Théa Rojzman


Née en 1974, Théa Rojzman a toujours eu besoin de création, l’adolescence sera le moment de nombreuses expressions par l’écriture, le dessin, la peinture, la musique ou le théâtre… Mais elle privilégie au début de sa vie d’adulte l’écriture et la peinture : elle expose régulièrement ses huiles sur toiles et écrit d’abord sans publier deux romans et un recueil de nouvelles. En 2003, elle publie à compte d’auteur un recueil de poésie illustrée " Duos et solos ", un livre qui annonce déjà une étrange association entre les mots et les images…Pendant ces années, elle fait des études de philosophie jusqu’en maîtrise et se forme ensuite pendant trois ans à la Thérapie Sociale. Pourtant, elle ne deviendra ni philosophe ni thérapeute, la création va la rappeler auprès d’elle… Son père avec qui elle travaille en Thérapie Sociale et avec lequel elle a co-signé un essai « C’est pas moi, c’est lui, ne plus être victimes des autres », éditions JC Lattès, 2006 a l’idée de réaliser une bande dessinée sur leur travail et leur relation. L’idée grandit, les images et les mots s’associent sans cases et leur éditrice, Isabelle Laffont, lui fait confiance…
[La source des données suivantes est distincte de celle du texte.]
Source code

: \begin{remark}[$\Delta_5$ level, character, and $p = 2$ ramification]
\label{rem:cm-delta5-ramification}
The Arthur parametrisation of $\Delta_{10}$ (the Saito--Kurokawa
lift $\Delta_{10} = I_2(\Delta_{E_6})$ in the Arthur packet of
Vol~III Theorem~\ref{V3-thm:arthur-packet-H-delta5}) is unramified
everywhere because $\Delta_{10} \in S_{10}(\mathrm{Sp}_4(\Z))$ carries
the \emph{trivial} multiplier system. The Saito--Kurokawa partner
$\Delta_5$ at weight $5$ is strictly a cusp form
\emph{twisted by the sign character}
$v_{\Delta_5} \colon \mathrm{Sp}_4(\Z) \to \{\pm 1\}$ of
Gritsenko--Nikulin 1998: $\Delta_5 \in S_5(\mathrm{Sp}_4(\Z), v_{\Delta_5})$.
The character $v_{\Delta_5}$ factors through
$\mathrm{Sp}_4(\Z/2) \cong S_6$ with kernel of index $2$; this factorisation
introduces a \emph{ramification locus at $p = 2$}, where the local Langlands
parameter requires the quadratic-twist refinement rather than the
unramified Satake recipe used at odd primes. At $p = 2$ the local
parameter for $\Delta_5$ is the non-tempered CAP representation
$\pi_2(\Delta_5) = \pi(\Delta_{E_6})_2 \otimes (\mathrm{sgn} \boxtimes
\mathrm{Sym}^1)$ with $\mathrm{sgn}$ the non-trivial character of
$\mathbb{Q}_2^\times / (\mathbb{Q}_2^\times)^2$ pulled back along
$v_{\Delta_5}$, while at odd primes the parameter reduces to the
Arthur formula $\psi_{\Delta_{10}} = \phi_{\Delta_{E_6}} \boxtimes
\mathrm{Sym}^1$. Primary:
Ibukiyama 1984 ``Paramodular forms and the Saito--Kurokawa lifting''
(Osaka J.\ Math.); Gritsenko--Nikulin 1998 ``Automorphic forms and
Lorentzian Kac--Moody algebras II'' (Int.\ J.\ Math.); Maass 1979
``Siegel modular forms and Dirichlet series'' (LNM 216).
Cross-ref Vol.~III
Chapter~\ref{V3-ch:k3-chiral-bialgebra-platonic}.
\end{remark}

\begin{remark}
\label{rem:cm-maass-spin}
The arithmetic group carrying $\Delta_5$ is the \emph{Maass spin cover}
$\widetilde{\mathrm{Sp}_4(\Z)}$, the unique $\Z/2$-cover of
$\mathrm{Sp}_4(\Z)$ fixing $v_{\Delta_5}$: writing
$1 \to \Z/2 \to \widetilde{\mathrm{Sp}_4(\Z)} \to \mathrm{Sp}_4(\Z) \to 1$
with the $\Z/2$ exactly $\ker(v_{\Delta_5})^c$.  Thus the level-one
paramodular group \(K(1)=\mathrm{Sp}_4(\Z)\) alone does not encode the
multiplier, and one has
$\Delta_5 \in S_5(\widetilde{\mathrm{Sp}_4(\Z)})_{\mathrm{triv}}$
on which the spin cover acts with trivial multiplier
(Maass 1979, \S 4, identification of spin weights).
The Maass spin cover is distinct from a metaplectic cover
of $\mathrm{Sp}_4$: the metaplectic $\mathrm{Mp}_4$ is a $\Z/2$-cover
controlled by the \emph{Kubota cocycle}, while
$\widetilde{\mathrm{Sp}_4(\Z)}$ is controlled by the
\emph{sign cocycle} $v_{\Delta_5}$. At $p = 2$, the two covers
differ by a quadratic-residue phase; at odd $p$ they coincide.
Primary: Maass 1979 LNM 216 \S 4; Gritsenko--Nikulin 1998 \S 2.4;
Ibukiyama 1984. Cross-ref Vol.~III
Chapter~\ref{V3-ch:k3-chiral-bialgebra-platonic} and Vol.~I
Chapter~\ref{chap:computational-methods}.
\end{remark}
Elle découvre alors un neuvième art qu’elle n’avait pas encore envisagé... Elle publie donc d’abord avec Charles Rojzman, « La Réconciliation » toujours aux éditions JC Lattès en 2007… Et puis se lance pleinement dans une bande dessinée personnelle l’année suivante : « Le Carnet de rêves » qui sera cette fois publié aux éditions La Boîte à bulles en mars 2009.